First, suppose we have a fair coin flip, $P(X=0) = P(X=1) = 0.5$. How much information is conveyed by a single coin flip? For $X = 0$, we have $I(0) = \log_2(1/0.5) = 1$ bit. For $X = 1$, we have $I(1) = \log_2(1/0.5) = 1$ bit.

If I tell you what $X$ is I’m giving you 1 bit of information, regardless of whether $X=0$ or $X=1$. In other words, $X$ carries 1 bit of information.

Now, suppose the two possibilities don’t have the same probabilities. For example, $X$ may represent the weather (sunny vs cloudy/rainy/snowy) in Pasadena, CA, with $P(🌞) = 0.75, P(🌧) = 0.25$.

For $X = 🌞$, we have $I(🌞) = \log_2(1/0.75) = 0.415$ bits.
For $X = 🌧$, we have $I(🌧) = \log_2(1/0.25) = 2$ bits.

In one case, the weather conveys less than 1 bit, and in the other (rarer) case, more than 1 bit. So how much information does knowing $X$ give you?

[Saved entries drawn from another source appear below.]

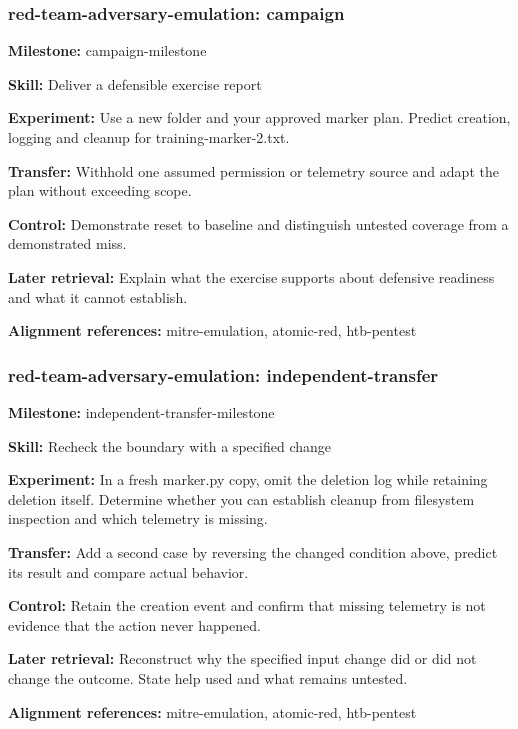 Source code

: \subsubsection{red-team-adversary-emulation: campaign}
\noindent\textbf{Milestone:} campaign-milestone\par
\noindent\textbf{Skill:} Deliver a defensible exercise report\par
\noindent\textbf{Experiment:} Use a new folder and your approved marker plan. Predict creation, logging and cleanup for training-marker-2.txt.\par
\noindent\textbf{Transfer:} Withhold one assumed permission or telemetry source and adapt the plan without exceeding scope.\par
\noindent\textbf{Control:} Demonstrate reset to baseline and distinguish untested coverage from a demonstrated miss.\par
\noindent\textbf{Later retrieval:} Explain what the exercise supports about defensive readiness and what it cannot establish.\par
\noindent\textbf{Alignment references:} mitre-emulation, atomic-red, htb-pentest\par
\subsubsection{red-team-adversary-emulation: independent-transfer}
\noindent\textbf{Milestone:} independent-transfer-milestone\par
\noindent\textbf{Skill:} Recheck the boundary with a specified change\par
\noindent\textbf{Experiment:} In a fresh marker.py copy, omit the deletion log while retaining deletion itself. Determine whether you can establish cleanup from filesystem inspection and which telemetry is missing.\par
\noindent\textbf{Transfer:} Add a second case by reversing the changed condition above, predict its result and compare actual behavior.\par
\noindent\textbf{Control:} Retain the creation event and confirm that missing telemetry is not evidence that the action never happened.\par
\noindent\textbf{Later retrieval:} Reconstruct why the specified input change did or did not change the outcome. State help used and what remains untested.\par
\noindent\textbf{Alignment references:} mitre-emulation, atomic-red, htb-pentest\par
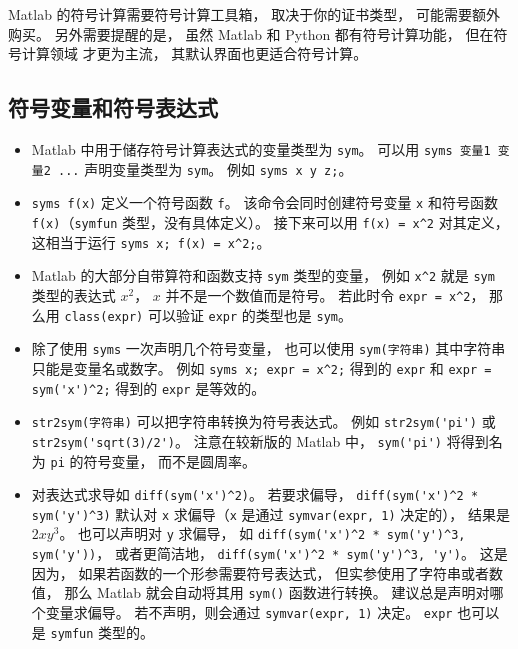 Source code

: 

Matlab 的符号计算需要符号计算工具箱， 取决于你的证书类型， 可能需要额外购买。 另外需要提醒的是， 虽然 Matlab 和 Python 都有符号计算功能， 但在符号计算领域  才更为主流， 其默认界面也更适合符号计算。

\subsection{符号变量和符号表达式}
\begin{itemize}
\item Matlab 中用于储存符号计算表达式的变量类型为 \verb`sym`。 可以用 \verb`syms 变量1 变量2 ...` 声明变量类型为 \verb`sym`。 例如 \verb`syms x y z;`。

\item \verb`syms f(x)` 定义一个符号函数 \verb`f`。 该命令会同时创建符号变量 \verb`x` 和符号函数 \verb`f(x)`（\verb`symfun` 类型，没有具体定义）。 接下来可以用 \verb`f(x) = x^2` 对其定义， 这相当于运行 \verb`syms x; f(x) = x^2;`。

\item Matlab 的大部分自带算符和函数支持 \verb`sym` 类型的变量， 例如 \verb`x^2` 就是 \verb`sym` 类型的表达式 $x^2$， $x$ 并不是一个数值而是符号。 若此时令 \verb`expr = x^2`， 那么用 \verb`class(expr)` 可以验证 \verb`expr` 的类型也是 \verb`sym`。

\item 除了使用 \verb`syms` 一次声明几个符号变量， 也可以使用 \verb`sym(字符串)` 其中字符串只能是变量名或数字。 例如 \verb`syms x; expr = x^2;` 得到的 \verb`expr` 和 \verb`expr = sym('x')^2;` 得到的 \verb`expr` 是等效的。

\item \verb`str2sym(字符串)` 可以把字符串转换为符号表达式。 例如 \verb`str2sym('pi')` 或 \verb`str2sym('sqrt(3)/2')`。 注意在较新版的 Matlab 中， \verb`sym('pi')` 将得到名为 \verb`pi` 的符号变量， 而不是圆周率。

\item  对表达式求导如 \verb`diff(sym('x')^2)`。 若要求偏导， \verb`diff(sym('x')^2 * sym('y')^3)` 默认对 \verb`x` 求偏导（\verb`x` 是通过 \verb`symvar(expr, 1)` 决定的）， 结果是 $2x y^3$。 也可以声明对 \verb`y` 求偏导， 如 \verb`diff(sym('x')^2 * sym('y')^3, sym('y'))`， 或者更简洁地， \verb`diff(sym('x')^2 * sym('y')^3, 'y')`。 这是因为， 如果若函数的一个形参需要符号表达式， 但实参使用了字符串或者数值， 那么 Matlab 就会自动将其用 \verb`sym()` 函数进行转换。 建议总是声明对哪个变量求偏导。 若不声明，则会通过 \verb`symvar(expr, 1)` 决定。 \verb`expr` 也可以是 \verb`symfun` 类型的。


\end{itemize}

When outcomes have different probabilities, how do we define the amount of information in the random variable? One way to approach this is to consider a sequence of trials. For example, suppose below is a sequence of weather conditions for $N$ days, assuming independence:

\[🌞🌞🌧🌞🌞🌧🌞🌞🌞🌞🌧🌞🌞🌞🌧🌞\cdots🌞🌞\]

We can think of the amount of information conveyed by the weather in one day as the total amount of information divided by the number of days. There are approximately $3N/4$ sunny days, each with $I(🌞)=0.415$ bits of information, and $N/4$ cloudy/rainy days with $I(🌧)=2$ bits of information. So the total information is

\[\frac{N}4 I\left(🌧\right) + \frac{3N}4 I\left(🌞\right) = \left(\frac14 I\left(🌧\right) + \frac{3}4 I\left(🌞\right)\right)N = 0.81N\ bits.\]

On average, the information for each day is 0.81 bits. Thus, the average amount of information is

\[P(🌧) I\left(🌧\right) + P(🌞)I\left(🌞\right).\]

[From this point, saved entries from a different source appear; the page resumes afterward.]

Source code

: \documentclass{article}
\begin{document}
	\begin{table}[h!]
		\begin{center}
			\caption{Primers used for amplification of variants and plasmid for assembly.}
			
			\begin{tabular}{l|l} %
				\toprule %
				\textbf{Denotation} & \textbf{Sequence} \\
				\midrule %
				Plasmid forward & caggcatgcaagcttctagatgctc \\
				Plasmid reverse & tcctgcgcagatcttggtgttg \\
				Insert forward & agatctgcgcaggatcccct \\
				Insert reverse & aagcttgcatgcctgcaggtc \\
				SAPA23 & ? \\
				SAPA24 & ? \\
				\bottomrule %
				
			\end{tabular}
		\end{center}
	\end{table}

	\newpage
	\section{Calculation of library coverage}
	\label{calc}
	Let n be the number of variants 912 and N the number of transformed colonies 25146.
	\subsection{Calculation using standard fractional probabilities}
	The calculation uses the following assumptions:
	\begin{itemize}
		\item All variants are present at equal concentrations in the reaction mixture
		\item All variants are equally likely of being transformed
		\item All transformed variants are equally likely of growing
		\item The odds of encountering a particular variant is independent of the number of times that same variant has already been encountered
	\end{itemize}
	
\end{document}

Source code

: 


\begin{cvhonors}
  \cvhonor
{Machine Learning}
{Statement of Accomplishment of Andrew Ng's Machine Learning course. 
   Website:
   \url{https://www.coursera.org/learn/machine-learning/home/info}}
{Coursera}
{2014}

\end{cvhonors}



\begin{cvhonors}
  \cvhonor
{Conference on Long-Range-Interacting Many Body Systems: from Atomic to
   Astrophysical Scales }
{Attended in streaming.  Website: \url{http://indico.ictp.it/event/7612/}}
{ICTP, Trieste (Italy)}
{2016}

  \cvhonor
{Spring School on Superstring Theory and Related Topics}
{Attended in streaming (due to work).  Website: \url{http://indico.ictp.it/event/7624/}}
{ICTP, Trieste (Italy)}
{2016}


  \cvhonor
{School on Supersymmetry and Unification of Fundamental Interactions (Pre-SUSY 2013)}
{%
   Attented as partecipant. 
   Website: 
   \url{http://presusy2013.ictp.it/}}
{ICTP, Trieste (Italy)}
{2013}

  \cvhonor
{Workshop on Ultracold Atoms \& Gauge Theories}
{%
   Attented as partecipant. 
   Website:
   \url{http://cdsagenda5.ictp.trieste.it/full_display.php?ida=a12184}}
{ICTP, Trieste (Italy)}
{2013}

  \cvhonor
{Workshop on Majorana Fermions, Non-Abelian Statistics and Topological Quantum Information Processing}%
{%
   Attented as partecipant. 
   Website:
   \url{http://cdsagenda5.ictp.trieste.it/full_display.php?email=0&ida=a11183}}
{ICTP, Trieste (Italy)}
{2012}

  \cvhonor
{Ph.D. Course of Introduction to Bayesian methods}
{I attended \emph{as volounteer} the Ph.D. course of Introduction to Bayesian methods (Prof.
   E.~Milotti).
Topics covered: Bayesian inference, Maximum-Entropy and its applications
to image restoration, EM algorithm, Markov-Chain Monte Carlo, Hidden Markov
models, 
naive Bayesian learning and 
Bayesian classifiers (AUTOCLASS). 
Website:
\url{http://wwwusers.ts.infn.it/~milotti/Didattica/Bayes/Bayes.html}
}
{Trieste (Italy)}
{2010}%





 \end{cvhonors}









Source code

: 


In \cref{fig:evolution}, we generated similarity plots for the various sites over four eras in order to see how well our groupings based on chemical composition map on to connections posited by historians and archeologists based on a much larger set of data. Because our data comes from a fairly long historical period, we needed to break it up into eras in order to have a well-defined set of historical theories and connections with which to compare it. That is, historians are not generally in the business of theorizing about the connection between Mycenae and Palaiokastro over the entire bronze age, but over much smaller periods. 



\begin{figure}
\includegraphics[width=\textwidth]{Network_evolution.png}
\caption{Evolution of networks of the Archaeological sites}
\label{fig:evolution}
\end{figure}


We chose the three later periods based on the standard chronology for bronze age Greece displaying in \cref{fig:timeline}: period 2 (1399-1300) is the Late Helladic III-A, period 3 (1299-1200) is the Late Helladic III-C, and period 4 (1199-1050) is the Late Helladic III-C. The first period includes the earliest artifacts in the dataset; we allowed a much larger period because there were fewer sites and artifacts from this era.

For the weather in Phoenix, we have the following probabilities: $P(🌞)=0.1, P(🌧)=0.9$. And for Seattle, we have $P(🌞)=0.57, P(🌧)=0.43$.

Find the average amount of information for weather in each city.

Thus as expected weather in Seattle has more information per day. It is true that the rainy outcome in Phoenix has high self-information, but that outcome is rare, so it doesn’t contribute a lot to the total information.

Average information: Entropy

Given our previous discussion, computing the average information of a random variable is as simple as combining the information for each possible outcome, weighted by the probability of that outcome:

  The entropy of a random variable $X$, shown by $H(X)$, is its average information content. That is,
  \[
  H(X) = E[I(X)] = \sum_x P(X=x)I(X=x).
  \]

This term entropy arises from statistical physics and was suggested to Shannon by John von Neumann:

My greatest concern was what to call it. I thought of calling it ‘information,’ but the word was overly used, so I decided to call it ‘uncertainty.’ When I discussed it with John von Neumann, he had a better idea. Von Neumann told me, ‘You should call it entropy, for two reasons. In the first place your uncertainty function has been used in statistical mechanics under that name, so it already has a name. In the second place, and more important, no one really knows what entropy really is, so in a debate you will always have the advantage.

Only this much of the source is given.